(Dataset excerpts)

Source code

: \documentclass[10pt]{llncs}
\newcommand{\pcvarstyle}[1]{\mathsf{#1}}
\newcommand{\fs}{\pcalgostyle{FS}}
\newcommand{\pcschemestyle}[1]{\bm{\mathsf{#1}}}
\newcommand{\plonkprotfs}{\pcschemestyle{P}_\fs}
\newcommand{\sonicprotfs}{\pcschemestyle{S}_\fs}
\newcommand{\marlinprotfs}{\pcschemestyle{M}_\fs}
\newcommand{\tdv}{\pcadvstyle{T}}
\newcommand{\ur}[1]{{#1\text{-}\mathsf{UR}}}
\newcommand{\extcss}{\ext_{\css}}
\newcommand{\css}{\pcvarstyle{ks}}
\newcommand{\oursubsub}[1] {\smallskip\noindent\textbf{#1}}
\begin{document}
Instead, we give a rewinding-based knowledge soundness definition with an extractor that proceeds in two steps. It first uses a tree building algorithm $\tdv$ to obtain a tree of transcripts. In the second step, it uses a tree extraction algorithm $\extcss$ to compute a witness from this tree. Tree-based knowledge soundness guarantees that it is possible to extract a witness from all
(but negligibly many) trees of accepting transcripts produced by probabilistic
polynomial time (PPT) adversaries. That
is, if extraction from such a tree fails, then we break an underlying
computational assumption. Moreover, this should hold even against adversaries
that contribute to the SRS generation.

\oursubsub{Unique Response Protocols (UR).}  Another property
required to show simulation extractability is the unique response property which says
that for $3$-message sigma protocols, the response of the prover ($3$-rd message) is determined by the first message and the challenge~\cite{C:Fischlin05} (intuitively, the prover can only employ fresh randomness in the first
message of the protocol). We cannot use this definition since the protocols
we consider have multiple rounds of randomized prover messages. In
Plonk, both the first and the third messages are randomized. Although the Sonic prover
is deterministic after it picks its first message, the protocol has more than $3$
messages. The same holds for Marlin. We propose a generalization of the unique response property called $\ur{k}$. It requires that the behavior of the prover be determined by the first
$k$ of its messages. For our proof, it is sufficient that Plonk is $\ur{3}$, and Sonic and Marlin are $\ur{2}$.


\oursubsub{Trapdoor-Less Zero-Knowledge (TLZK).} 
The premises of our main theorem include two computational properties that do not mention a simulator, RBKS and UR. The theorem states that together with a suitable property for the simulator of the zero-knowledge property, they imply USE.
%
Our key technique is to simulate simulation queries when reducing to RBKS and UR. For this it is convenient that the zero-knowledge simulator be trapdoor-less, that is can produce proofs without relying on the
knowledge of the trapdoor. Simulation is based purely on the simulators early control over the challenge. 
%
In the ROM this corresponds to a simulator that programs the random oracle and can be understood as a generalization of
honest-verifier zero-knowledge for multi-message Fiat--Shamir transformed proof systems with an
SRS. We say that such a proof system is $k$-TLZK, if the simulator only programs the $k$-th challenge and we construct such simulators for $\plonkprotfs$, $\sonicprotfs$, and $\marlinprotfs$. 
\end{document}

--

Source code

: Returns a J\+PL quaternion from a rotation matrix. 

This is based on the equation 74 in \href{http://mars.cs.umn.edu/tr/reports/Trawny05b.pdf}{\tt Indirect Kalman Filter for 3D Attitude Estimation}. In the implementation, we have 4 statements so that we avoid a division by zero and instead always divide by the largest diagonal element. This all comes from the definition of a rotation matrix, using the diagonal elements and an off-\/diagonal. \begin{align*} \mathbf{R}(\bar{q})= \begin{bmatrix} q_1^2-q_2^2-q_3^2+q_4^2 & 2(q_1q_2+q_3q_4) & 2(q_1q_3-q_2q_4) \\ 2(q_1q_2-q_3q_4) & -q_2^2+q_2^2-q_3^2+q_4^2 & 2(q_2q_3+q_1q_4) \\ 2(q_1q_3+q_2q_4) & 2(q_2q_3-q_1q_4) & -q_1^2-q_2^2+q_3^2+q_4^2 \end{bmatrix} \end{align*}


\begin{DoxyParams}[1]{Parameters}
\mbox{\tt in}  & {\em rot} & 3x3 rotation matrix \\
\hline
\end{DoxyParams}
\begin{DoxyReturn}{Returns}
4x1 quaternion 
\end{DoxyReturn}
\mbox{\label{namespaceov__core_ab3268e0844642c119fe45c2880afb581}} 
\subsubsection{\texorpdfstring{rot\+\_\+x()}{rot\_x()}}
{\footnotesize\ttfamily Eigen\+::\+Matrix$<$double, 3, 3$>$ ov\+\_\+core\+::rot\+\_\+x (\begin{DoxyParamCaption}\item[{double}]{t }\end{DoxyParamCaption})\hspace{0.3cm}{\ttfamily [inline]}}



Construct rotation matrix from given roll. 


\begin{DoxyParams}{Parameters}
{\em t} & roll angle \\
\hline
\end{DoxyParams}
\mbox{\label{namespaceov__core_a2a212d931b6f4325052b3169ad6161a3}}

- _Problem to solve_: Starting from the records above, copy each line where the string "determined" is found.

- _Result_:
that for $3$-message sigma protocols, the response of the prover ($3$-rd message) is determined by the first message and the challenge~\cite{C:Fischlin05} (intuitively, the prover can only employ fresh randomness in the first
messages. The same holds for Marlin. We propose a generalization of the unique response property called $\ur{k}$. It requires that the behavior of the prover be determined by the first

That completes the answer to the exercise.